A Literal Appeal For “Help”

Neal Pollard

In an interview given at her home, Ann Rodgers appears a bit eccentric but a wonder to behold. The 72-year-old woman survived 9 days in an Arizona desert by eating plants and drinking pond water. She was driving to Phoenix via a remote stretch of back country road on the White River Indian Reservation when she got lost and subsequently ran out of gas. Thus began a series of efforts, building signal fires to draw the attention of rescuers or the forest service. She got lost while climbing a series of ridges trying to get cell signal. She and her dog faced gloomy odds, but she kept trying. She went missing on March 31st.
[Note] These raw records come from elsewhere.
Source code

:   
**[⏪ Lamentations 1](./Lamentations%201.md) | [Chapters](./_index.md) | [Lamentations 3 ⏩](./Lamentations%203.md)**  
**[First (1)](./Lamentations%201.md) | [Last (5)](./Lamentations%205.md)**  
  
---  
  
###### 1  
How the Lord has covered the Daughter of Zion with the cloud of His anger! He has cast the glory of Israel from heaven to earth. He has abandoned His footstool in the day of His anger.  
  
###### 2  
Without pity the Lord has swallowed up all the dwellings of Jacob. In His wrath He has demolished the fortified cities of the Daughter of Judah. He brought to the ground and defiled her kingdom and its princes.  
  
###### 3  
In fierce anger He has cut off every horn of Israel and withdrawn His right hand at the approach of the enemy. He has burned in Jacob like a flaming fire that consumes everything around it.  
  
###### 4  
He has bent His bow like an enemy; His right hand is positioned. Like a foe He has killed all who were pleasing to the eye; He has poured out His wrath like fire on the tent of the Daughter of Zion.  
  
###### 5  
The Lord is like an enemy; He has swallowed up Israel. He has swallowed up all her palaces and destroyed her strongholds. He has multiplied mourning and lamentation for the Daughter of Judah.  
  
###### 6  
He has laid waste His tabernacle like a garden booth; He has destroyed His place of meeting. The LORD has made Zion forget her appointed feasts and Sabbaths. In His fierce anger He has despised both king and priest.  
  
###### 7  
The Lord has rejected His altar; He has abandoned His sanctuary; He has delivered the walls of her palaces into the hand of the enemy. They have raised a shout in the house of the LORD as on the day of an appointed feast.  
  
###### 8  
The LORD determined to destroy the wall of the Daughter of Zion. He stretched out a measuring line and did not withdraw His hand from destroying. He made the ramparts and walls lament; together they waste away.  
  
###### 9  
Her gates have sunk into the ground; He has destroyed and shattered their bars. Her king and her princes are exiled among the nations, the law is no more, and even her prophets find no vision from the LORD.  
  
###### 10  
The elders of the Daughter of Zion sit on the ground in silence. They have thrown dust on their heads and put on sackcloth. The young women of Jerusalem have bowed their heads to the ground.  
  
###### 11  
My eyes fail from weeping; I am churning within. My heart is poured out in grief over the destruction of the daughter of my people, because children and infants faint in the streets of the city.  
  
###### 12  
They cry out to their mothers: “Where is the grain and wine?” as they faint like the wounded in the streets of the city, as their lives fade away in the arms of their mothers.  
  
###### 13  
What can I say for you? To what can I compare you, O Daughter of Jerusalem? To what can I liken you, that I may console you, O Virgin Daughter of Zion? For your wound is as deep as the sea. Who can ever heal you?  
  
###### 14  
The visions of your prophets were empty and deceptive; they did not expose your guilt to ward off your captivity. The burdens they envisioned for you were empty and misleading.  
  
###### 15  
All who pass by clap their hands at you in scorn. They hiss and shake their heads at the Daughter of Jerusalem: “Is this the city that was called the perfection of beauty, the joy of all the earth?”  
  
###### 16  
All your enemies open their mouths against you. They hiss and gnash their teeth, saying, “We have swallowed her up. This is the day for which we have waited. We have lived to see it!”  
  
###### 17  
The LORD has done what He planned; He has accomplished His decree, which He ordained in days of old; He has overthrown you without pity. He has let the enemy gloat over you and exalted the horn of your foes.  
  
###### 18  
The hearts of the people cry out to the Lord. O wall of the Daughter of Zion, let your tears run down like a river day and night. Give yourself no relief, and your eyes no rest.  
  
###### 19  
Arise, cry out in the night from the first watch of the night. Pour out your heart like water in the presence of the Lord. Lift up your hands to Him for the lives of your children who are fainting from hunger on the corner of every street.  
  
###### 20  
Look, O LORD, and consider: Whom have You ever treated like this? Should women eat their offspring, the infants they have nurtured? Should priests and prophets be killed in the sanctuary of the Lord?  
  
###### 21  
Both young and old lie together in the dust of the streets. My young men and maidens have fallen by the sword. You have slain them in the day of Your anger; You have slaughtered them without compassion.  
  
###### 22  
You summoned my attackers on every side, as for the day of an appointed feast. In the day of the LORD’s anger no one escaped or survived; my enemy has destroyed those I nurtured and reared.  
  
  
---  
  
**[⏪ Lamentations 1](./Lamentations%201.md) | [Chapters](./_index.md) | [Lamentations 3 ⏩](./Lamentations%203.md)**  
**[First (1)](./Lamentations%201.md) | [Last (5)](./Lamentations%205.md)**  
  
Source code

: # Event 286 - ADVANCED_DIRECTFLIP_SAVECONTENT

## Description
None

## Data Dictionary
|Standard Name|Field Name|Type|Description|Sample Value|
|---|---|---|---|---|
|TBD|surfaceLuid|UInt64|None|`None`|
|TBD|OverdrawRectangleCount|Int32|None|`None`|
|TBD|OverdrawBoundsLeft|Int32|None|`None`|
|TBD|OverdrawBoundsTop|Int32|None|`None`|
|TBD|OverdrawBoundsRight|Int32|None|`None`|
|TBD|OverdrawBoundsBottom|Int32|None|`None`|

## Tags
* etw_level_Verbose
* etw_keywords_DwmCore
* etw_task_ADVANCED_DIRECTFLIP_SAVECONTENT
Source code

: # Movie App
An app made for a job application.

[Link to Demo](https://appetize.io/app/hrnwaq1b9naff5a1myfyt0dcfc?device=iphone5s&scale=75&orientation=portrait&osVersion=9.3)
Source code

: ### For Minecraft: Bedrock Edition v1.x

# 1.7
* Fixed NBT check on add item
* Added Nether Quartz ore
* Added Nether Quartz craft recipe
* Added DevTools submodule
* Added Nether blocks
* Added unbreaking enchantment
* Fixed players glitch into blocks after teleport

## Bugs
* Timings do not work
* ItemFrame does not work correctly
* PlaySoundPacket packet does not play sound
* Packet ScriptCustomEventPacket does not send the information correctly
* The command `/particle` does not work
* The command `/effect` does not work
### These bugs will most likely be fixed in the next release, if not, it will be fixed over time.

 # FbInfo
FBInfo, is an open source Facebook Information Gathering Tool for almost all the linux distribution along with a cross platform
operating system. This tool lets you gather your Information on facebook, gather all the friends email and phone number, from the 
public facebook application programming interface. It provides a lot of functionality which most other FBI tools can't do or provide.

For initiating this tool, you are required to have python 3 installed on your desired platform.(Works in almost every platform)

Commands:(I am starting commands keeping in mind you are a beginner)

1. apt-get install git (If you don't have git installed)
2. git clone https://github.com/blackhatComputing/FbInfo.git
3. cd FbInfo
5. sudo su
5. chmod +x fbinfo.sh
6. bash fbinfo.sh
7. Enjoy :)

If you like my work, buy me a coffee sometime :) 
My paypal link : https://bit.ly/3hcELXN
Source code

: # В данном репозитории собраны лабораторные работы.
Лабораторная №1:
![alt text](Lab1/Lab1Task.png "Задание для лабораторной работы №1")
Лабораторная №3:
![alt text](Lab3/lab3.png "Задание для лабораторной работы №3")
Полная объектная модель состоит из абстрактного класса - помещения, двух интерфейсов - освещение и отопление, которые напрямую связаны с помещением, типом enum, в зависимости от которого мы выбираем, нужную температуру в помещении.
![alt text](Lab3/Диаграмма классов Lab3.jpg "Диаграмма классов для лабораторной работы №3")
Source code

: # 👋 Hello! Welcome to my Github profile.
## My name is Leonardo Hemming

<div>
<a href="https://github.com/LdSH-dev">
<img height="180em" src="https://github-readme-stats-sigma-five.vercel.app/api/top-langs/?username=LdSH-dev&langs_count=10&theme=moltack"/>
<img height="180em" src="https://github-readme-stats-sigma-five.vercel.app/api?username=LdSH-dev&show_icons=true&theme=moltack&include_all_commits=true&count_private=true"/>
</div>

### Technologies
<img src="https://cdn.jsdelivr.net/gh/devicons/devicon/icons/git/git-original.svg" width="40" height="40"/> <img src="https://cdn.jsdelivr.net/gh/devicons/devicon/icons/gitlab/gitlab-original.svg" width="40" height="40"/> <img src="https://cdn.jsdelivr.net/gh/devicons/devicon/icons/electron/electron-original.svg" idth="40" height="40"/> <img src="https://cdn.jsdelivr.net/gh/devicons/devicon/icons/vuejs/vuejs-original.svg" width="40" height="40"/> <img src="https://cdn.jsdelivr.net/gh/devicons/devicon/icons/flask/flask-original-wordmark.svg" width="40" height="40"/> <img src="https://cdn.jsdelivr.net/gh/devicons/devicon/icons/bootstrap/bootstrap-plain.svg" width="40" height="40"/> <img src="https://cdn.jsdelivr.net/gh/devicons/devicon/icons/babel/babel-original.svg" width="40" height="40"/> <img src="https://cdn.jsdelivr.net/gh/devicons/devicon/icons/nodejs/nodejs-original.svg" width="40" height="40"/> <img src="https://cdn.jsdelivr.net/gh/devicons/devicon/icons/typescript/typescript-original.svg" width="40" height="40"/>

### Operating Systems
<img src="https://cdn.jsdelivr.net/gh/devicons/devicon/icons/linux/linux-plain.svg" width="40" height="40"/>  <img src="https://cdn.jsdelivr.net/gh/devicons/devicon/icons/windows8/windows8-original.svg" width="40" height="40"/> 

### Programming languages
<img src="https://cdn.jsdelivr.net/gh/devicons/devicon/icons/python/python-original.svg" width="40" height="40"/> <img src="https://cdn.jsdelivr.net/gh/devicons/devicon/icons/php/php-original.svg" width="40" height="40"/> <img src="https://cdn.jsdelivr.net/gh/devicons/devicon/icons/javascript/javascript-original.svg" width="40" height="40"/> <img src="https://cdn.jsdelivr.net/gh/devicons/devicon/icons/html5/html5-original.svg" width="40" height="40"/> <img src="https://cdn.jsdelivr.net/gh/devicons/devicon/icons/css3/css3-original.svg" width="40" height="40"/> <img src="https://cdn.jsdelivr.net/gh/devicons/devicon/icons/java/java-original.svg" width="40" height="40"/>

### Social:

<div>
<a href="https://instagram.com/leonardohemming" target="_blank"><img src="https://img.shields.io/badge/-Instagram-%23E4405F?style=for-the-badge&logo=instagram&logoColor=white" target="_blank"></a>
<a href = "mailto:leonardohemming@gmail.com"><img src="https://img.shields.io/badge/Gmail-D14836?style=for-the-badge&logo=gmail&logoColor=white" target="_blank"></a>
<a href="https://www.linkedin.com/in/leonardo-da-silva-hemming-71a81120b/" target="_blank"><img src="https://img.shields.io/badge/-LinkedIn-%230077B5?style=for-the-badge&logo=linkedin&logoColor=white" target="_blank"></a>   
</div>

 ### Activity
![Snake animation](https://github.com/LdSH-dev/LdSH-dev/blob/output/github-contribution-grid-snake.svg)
On April 3rd, she used sticks and rocks to spell out “help.” To further draw attention to it, she found an antelope skull nearby and placed it with her message (via nbcnews.com). Since moving out west, I have learned that people frequently get lost in the vast stretches of deserts and mountains. I cannot find statistics for how many people get lost or how many are found alive or dead in the United States, but each incident is obviously traumatic for those involved. Can’t you imagine how desperately and completely those who realize their lostness long to be saved?

Wherever you go today, the vast majority of the people you encounter are going to be wandering through this world lost in the most profound way. Without rescue, they are heading for a fate infinitely worse than physical death. “Lost” is the way Jesus, the Good Shepherd, describes those not right with God. While He uses the word that way in three of the four gospels (Mat. 10:6; 18:11; Luke 19:10; John 18:9), it is the parables of Luke 15 that most vividly speak in these terms. The first parable, that of the lost sheep, draws on the search and rescue metaphor (Luke 15:4). That’s how Jesus likens the situation with one outside of God’s redemption.

Be watching for signs from the lost. They often send signals, if we are looking in the right places. Whether personal problems, major life changes (like marriage or having children), those new to the area, or those demonstrating an open mind, they may be just like the Ethiopian Eunuch and hoping for someone to guide them (Acts 8:30-31). Jesus has us here to conduct search and rescue missions. May we have our eyes peeled and keep ourselves equipped to rescue the lost. They are out there everywhere.